India moves missiles closer to border with China: Report
(last modified Thu, 01 Oct 2020 13:55:48 GMT )
Oct 01, 2020 13:55 UTC
  • India moves missiles closer to border with China: Report

India has moved its long-range missiles closer to its common border with China, a report says, as relations between the two nuclear-armed countries remain strained over the disputed common border in the Himalayan region.

Hindustan Times quoted unnamed sources as saying in a report on Thursday that India has moved a limited number of domestically-built terrain-hugging Nirbhay missiles with a range of 1,000 kilometers to the Line of Actual Control (LAC), where Indian troops have been locked in a tense standoff with China’s People’s Liberation Army.

The LAC was established after a war in 1962, but it remains poorly defined and has been the scene of sporadic clashes over the decades, without involving cross-border firing however.
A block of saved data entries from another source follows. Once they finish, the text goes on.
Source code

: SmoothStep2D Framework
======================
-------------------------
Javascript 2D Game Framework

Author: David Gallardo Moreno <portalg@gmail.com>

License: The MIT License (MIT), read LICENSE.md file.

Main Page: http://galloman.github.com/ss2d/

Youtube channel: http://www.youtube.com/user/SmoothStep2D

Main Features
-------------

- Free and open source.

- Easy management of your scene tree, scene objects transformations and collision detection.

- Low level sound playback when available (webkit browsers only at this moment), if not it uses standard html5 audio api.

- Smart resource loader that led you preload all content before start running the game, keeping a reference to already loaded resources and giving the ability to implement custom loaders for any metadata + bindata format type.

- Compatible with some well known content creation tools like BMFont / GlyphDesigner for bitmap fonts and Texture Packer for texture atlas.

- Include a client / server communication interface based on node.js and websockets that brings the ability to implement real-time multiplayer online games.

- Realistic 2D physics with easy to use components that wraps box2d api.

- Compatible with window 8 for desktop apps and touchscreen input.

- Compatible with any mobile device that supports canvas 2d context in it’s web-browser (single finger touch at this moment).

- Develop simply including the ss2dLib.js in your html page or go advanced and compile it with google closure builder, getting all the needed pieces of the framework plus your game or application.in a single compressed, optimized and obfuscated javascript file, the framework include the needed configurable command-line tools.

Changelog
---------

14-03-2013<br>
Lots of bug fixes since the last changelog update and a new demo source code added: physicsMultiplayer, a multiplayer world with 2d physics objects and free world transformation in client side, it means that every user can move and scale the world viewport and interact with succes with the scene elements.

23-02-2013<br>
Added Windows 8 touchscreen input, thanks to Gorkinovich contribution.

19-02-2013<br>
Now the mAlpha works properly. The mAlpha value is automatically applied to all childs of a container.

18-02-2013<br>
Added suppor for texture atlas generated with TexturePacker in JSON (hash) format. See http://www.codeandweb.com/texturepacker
The sources added that India would formally induct the Nirbhay subsonic cruise missiles into the Indian Army and Navy as soon as the seventh trial of the missiles is successfully completed next month.

The Indian missile has a single shot kill ratio of more than 90 percent, further said the sources, whose remarks came just hours after the Indian army test-fired an extended-range BrahMos surface-to-surface supersonic cruise missile, which is said to be capable of hitting targets 400 kilometers away.
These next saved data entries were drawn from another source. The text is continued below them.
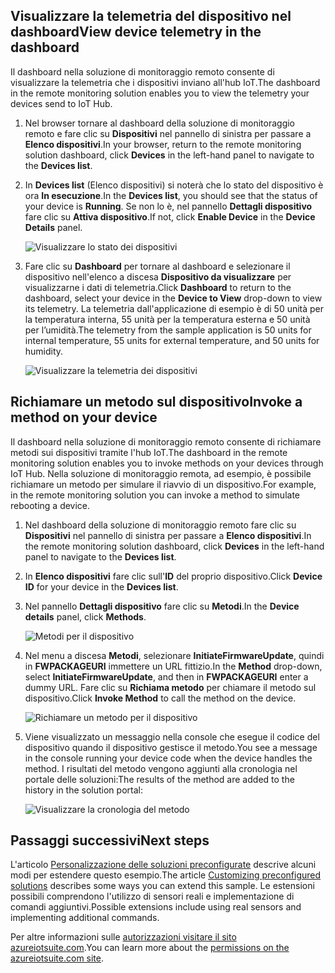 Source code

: ## <a name="view-device-telemetry-in-the-dashboard"></a><span data-ttu-id="32576-101">Visualizzare la telemetria del dispositivo nel dashboard</span><span class="sxs-lookup"><span data-stu-id="32576-101">View device telemetry in the dashboard</span></span>
<span data-ttu-id="32576-102">Il dashboard nella soluzione di monitoraggio remoto consente di visualizzare la telemetria che i dispositivi inviano all'hub IoT.</span><span class="sxs-lookup"><span data-stu-id="32576-102">The dashboard in the remote monitoring solution enables you to view the telemetry your devices send to IoT Hub.</span></span>

1. <span data-ttu-id="32576-103">Nel browser tornare al dashboard della soluzione di monitoraggio remoto e fare clic su **Dispositivi** nel pannello di sinistra per passare a **Elenco dispositivi**.</span><span class="sxs-lookup"><span data-stu-id="32576-103">In your browser, return to the remote monitoring solution dashboard, click **Devices** in the left-hand panel to navigate to the **Devices list**.</span></span>
2. <span data-ttu-id="32576-104">In **Devices list** (Elenco dispositivi) si noterà che lo stato del dispositivo è ora **In esecuzione**.</span><span class="sxs-lookup"><span data-stu-id="32576-104">In the **Devices list**, you should see that the status of your device is **Running**.</span></span> <span data-ttu-id="32576-105">Se non lo è, nel pannello **Dettagli dispositivo** fare clic su **Attiva dispositivo**.</span><span class="sxs-lookup"><span data-stu-id="32576-105">If not, click **Enable Device** in the **Device Details** panel.</span></span>
   
    ![Visualizzare lo stato dei dispositivi][18]
3. <span data-ttu-id="32576-107">Fare clic su **Dashboard** per tornare al dashboard e selezionare il dispositivo nell'elenco a discesa **Dispositivo da visualizzare** per visualizzarne i dati di telemetria.</span><span class="sxs-lookup"><span data-stu-id="32576-107">Click **Dashboard** to return to the dashboard, select your device in the **Device to View** drop-down to view its telemetry.</span></span> <span data-ttu-id="32576-108">La telemetria dall'applicazione di esempio è di 50 unità per la temperatura interna, 55 unità per la temperatura esterna e 50 unità per l’umidità.</span><span class="sxs-lookup"><span data-stu-id="32576-108">The telemetry from the sample application is 50 units for internal temperature, 55 units for external temperature, and 50 units for humidity.</span></span>
   
    ![Visualizzare la telemetria dei dispositivi][img-telemetry]

## <a name="invoke-a-method-on-your-device"></a><span data-ttu-id="32576-110">Richiamare un metodo sul dispositivo</span><span class="sxs-lookup"><span data-stu-id="32576-110">Invoke a method on your device</span></span>
<span data-ttu-id="32576-111">Il dashboard nella soluzione di monitoraggio remoto consente di richiamare metodi sui dispositivi tramite l'hub IoT.</span><span class="sxs-lookup"><span data-stu-id="32576-111">The dashboard in the remote monitoring solution enables you to invoke methods on your devices through IoT Hub.</span></span> <span data-ttu-id="32576-112">Nella soluzione di monitoraggio remota, ad esempio, è possibile richiamare un metodo per simulare il riavvio di un dispositivo.</span><span class="sxs-lookup"><span data-stu-id="32576-112">For example, in the remote monitoring solution you can invoke a method to simulate rebooting a device.</span></span>

1. <span data-ttu-id="32576-113">Nel dashboard della soluzione di monitoraggio remoto fare clic su **Dispositivi** nel pannello di sinistra per passare a **Elenco dispositivi**.</span><span class="sxs-lookup"><span data-stu-id="32576-113">In the remote monitoring solution dashboard, click **Devices** in the left-hand panel to navigate to the **Devices list**.</span></span>
2. <span data-ttu-id="32576-114">In **Elenco dispositivi** fare clic sull'**ID** del proprio dispositivo.</span><span class="sxs-lookup"><span data-stu-id="32576-114">Click **Device ID** for your device in the **Devices list**.</span></span>
3. <span data-ttu-id="32576-115">Nel pannello **Dettagli dispositivo** fare clic su **Metodi**.</span><span class="sxs-lookup"><span data-stu-id="32576-115">In the **Device details** panel, click **Methods**.</span></span>
   
    ![Metodi per il dispositivo][13]
4. <span data-ttu-id="32576-117">Nel menu a discesa **Metodi**, selezionare **InitiateFirmwareUpdate**, quindi in **FWPACKAGEURI** immettere un URL fittizio.</span><span class="sxs-lookup"><span data-stu-id="32576-117">In the **Method** drop-down, select **InitiateFirmwareUpdate**, and then in **FWPACKAGEURI** enter a dummy URL.</span></span> <span data-ttu-id="32576-118">Fare clic su **Richiama metodo** per chiamare il metodo sul dispositivo.</span><span class="sxs-lookup"><span data-stu-id="32576-118">Click **Invoke Method** to call the method on the device.</span></span>
   
    ![Richiamare un metodo per il dispositivo][14]
   

5. <span data-ttu-id="32576-120">Viene visualizzato un messaggio nella console che esegue il codice del dispositivo quando il dispositivo gestisce il metodo.</span><span class="sxs-lookup"><span data-stu-id="32576-120">You see a message in the console running your device code when the device handles the method.</span></span> <span data-ttu-id="32576-121">I risultati del metodo vengono aggiunti alla cronologia nel portale delle soluzioni:</span><span class="sxs-lookup"><span data-stu-id="32576-121">The results of the method are added to the history in the solution portal:</span></span>

    ![Visualizzare la cronologia del metodo][img-method-history]

## <a name="next-steps"></a><span data-ttu-id="32576-123">Passaggi successivi</span><span class="sxs-lookup"><span data-stu-id="32576-123">Next steps</span></span>
<span data-ttu-id="32576-124">L'articolo [Personalizzazione delle soluzioni preconfigurate][lnk-customize] descrive alcuni modi per estendere questo esempio.</span><span class="sxs-lookup"><span data-stu-id="32576-124">The article [Customizing preconfigured solutions][lnk-customize] describes some ways you can extend this sample.</span></span> <span data-ttu-id="32576-125">Le estensioni possibili comprendono l'utilizzo di sensori reali e implementazione di comandi aggiuntivi.</span><span class="sxs-lookup"><span data-stu-id="32576-125">Possible extensions include using real sensors and implementing additional commands.</span></span>

<span data-ttu-id="32576-126">Per altre informazioni sulle [autorizzazioni visitare il sito azureiotsuite.com][lnk-permissions].</span><span class="sxs-lookup"><span data-stu-id="32576-126">You can learn more about the [permissions on the azureiotsuite.com site][lnk-permissions].</span></span>

[13]: ./media/iot-suite-visualize-connecting/suite4.png
[14]: ./media/iot-suite-visualize-connecting/suite7-1.png
[18]: ./media/iot-suite-visualize-connecting/suite10.png
[img-telemetry]: ./media/iot-suite-visualize-connecting/telemetry.png
[img-method-history]: ./media/iot-suite-visualize-connecting/history.png
[lnk-customize]: ../articles/iot-suite/iot-suite-guidance-on-customizing-preconfigured-solutions.md
[lnk-permissions]: ../articles/iot-suite/iot-suite-permissions.md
Relations between India and China took a turn for the worse after a clash in the Ladakh region in May led to the death of 20 Indian troops. The two sides have held several rounds of talks to restore calm, while simultaneously pouring reinforcements into the region.

According to the report, China has deployed missiles capable of hitting targets as far as 2,000 kilometers away, and long-range surface-to-air missiles in Tibet and Xinjiang regions following the Ladakh standoff.

On Wednesday, the two neighbors held the 5th round of diplomatic talks on the LAC standoff, and once again emphasized the need to implement a “consensus” to disengage and set the stage for the next higher-level talks.

In a statement, India said that both sides had agreed that the consensus had to be implemented at “all the friction points along the LAC.”

Earlier this week, New Delhi had said that it had “never accepted the so-called unilaterally defined 1959 LAC,” describing it as “untenable.” The angry reaction came after Beijing once again said that it did not recognize the Union Territory of Ladakh.